** TASK DETAILS **
Please give the records below back in full, exactly as shown.

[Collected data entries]
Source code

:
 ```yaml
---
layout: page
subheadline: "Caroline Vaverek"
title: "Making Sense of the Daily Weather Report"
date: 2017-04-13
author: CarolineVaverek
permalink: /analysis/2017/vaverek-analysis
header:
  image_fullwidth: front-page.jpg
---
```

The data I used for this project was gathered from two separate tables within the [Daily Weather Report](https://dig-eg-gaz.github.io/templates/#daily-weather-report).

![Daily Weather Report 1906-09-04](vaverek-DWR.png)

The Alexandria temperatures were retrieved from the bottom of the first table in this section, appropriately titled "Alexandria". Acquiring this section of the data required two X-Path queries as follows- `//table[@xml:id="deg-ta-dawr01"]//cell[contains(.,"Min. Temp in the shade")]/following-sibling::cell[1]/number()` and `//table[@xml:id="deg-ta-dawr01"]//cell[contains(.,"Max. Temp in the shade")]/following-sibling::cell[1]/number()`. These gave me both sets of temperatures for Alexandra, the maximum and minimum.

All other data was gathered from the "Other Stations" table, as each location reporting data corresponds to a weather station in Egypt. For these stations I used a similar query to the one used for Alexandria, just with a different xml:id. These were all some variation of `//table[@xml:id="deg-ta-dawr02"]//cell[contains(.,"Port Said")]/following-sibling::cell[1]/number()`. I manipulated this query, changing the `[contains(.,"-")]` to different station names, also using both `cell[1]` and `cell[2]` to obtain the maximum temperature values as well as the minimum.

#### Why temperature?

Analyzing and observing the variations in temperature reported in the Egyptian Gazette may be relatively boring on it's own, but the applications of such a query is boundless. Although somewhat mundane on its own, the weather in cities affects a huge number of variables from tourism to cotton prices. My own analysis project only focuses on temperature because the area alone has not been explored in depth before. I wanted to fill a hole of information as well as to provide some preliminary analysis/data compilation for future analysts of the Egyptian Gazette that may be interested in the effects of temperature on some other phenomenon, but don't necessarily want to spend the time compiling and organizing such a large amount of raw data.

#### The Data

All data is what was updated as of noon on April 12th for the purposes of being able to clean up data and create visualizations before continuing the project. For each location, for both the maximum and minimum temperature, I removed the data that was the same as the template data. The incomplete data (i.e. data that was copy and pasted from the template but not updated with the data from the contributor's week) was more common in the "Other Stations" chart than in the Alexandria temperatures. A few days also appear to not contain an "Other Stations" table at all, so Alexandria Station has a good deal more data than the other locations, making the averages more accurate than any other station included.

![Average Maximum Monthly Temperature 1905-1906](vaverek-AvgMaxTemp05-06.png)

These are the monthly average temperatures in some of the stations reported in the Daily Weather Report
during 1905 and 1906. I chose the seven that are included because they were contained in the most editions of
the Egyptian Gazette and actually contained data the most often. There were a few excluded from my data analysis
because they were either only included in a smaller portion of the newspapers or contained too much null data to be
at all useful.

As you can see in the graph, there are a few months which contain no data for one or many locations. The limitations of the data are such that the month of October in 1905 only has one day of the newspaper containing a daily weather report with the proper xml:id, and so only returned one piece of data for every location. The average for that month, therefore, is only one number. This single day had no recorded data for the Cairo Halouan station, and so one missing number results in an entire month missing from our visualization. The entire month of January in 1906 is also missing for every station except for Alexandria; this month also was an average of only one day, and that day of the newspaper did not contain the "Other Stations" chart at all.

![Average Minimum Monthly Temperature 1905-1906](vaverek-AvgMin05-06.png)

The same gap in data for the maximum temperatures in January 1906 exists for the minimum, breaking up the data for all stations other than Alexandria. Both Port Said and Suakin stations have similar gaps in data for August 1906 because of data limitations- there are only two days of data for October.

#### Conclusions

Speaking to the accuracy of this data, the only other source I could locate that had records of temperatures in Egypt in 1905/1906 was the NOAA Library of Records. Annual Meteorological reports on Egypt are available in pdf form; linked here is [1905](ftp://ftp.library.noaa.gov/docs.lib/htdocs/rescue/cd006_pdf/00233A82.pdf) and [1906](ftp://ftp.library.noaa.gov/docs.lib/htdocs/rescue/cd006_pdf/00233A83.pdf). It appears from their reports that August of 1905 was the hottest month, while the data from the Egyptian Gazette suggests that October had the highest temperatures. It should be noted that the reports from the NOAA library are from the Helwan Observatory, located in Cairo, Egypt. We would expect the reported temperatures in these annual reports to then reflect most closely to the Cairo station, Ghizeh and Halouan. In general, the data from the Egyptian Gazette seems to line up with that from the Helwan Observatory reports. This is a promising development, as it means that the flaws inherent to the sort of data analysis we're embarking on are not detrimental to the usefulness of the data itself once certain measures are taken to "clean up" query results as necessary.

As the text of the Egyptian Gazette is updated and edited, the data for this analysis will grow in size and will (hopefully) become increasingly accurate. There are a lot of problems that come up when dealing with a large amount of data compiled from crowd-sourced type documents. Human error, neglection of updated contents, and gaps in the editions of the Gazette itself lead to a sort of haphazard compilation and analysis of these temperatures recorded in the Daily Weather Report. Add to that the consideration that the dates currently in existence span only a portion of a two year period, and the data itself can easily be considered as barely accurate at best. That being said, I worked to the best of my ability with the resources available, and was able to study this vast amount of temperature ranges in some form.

** SOLUTION TO THE EXERCISE **
Source code

:
 ```yaml
---
layout: page
subheadline: "Caroline Vaverek"
title: "Making Sense of the Daily Weather Report"
date: 2017-04-13
author: CarolineVaverek
permalink: /analysis/2017/vaverek-analysis
header:
  image_fullwidth: front-page.jpg
---
```

The data I used for this project was gathered from two separate tables within the [Daily Weather Report](https://dig-eg-gaz.github.io/templates/#daily-weather-report).

![Daily Weather Report 1906-09-04](vaverek-DWR.png)

The Alexandria temperatures were retrieved from the bottom of the first table in this section, appropriately titled "Alexandria". Acquiring this section of the data required two X-Path queries as follows- `//table[@xml:id="deg-ta-dawr01"]//cell[contains(.,"Min. Temp in the shade")]/following-sibling::cell[1]/number()` and `//table[@xml:id="deg-ta-dawr01"]//cell[contains(.,"Max. Temp in the shade")]/following-sibling::cell[1]/number()`. These gave me both sets of temperatures for Alexandra, the maximum and minimum.

All other data was gathered from the "Other Stations" table, as each location reporting data corresponds to a weather station in Egypt. For these stations I used a similar query to the one used for Alexandria, just with a different xml:id. These were all some variation of `//table[@xml:id="deg-ta-dawr02"]//cell[contains(.,"Port Said")]/following-sibling::cell[1]/number()`. I manipulated this query, changing the `[contains(.,"-")]` to different station names, also using both `cell[1]` and `cell[2]` to obtain the maximum temperature values as well as the minimum.

#### Why temperature?

Analyzing and observing the variations in temperature reported in the Egyptian Gazette may be relatively boring on it's own, but the applications of such a query is boundless. Although somewhat mundane on its own, the weather in cities affects a huge number of variables from tourism to cotton prices. My own analysis project only focuses on temperature because the area alone has not been explored in depth before. I wanted to fill a hole of information as well as to provide some preliminary analysis/data compilation for future analysts of the Egyptian Gazette that may be interested in the effects of temperature on some other phenomenon, but don't necessarily want to spend the time compiling and organizing such a large amount of raw data.

#### The Data

All data is what was updated as of noon on April 12th for the purposes of being able to clean up data and create visualizations before continuing the project. For each location, for both the maximum and minimum temperature, I removed the data that was the same as the template data. The incomplete data (i.e. data that was copy and pasted from the template but not updated with the data from the contributor's week) was more common in the "Other Stations" chart than in the Alexandria temperatures. A few days also appear to not contain an "Other Stations" table at all, so Alexandria Station has a good deal more data than the other locations, making the averages more accurate than any other station included.

![Average Maximum Monthly Temperature 1905-1906](vaverek-AvgMaxTemp05-06.png)

These are the monthly average temperatures in some of the stations reported in the Daily Weather Report
during 1905 and 1906. I chose the seven that are included because they were contained in the most editions of
the Egyptian Gazette and actually contained data the most often. There were a few excluded from my data analysis
because they were either only included in a smaller portion of the newspapers or contained too much null data to be
at all useful.

As you can see in the graph, there are a few months which contain no data for one or many locations. The limitations of the data are such that the month of October in 1905 only has one day of the newspaper containing a daily weather report with the proper xml:id, and so only returned one piece of data for every location. The average for that month, therefore, is only one number. This single day had no recorded data for the Cairo Halouan station, and so one missing number results in an entire month missing from our visualization. The entire month of January in 1906 is also missing for every station except for Alexandria; this month also was an average of only one day, and that day of the newspaper did not contain the "Other Stations" chart at all.

![Average Minimum Monthly Temperature 1905-1906](vaverek-AvgMin05-06.png)

The same gap in data for the maximum temperatures in January 1906 exists for the minimum, breaking up the data for all stations other than Alexandria. Both Port Said and Suakin stations have similar gaps in data for August 1906 because of data limitations- there are only two days of data for October.

#### Conclusions

Speaking to the accuracy of this data, the only other source I could locate that had records of temperatures in Egypt in 1905/1906 was the NOAA Library of Records. Annual Meteorological reports on Egypt are available in pdf form; linked here is [1905](ftp://ftp.library.noaa.gov/docs.lib/htdocs/rescue/cd006_pdf/00233A82.pdf) and [1906](ftp://ftp.library.noaa.gov/docs.lib/htdocs/rescue/cd006_pdf/00233A83.pdf). It appears from their reports that August of 1905 was the hottest month, while the data from the Egyptian Gazette suggests that October had the highest temperatures. It should be noted that the reports from the NOAA library are from the Helwan Observatory, located in Cairo, Egypt. We would expect the reported temperatures in these annual reports to then reflect most closely to the Cairo station, Ghizeh and Halouan. In general, the data from the Egyptian Gazette seems to line up with that from the Helwan Observatory reports. This is a promising development, as it means that the flaws inherent to the sort of data analysis we're embarking on are not detrimental to the usefulness of the data itself once certain measures are taken to "clean up" query results as necessary.

As the text of the Egyptian Gazette is updated and edited, the data for this analysis will grow in size and will (hopefully) become increasingly accurate. There are a lot of problems that come up when dealing with a large amount of data compiled from crowd-sourced type documents. Human error, neglection of updated contents, and gaps in the editions of the Gazette itself lead to a sort of haphazard compilation and analysis of these temperatures recorded in the Daily Weather Report. Add to that the consideration that the dates currently in existence span only a portion of a two year period, and the data itself can easily be considered as barely accurate at best. That being said, I worked to the best of my ability with the resources available, and was able to study this vast amount of temperature ranges in some form.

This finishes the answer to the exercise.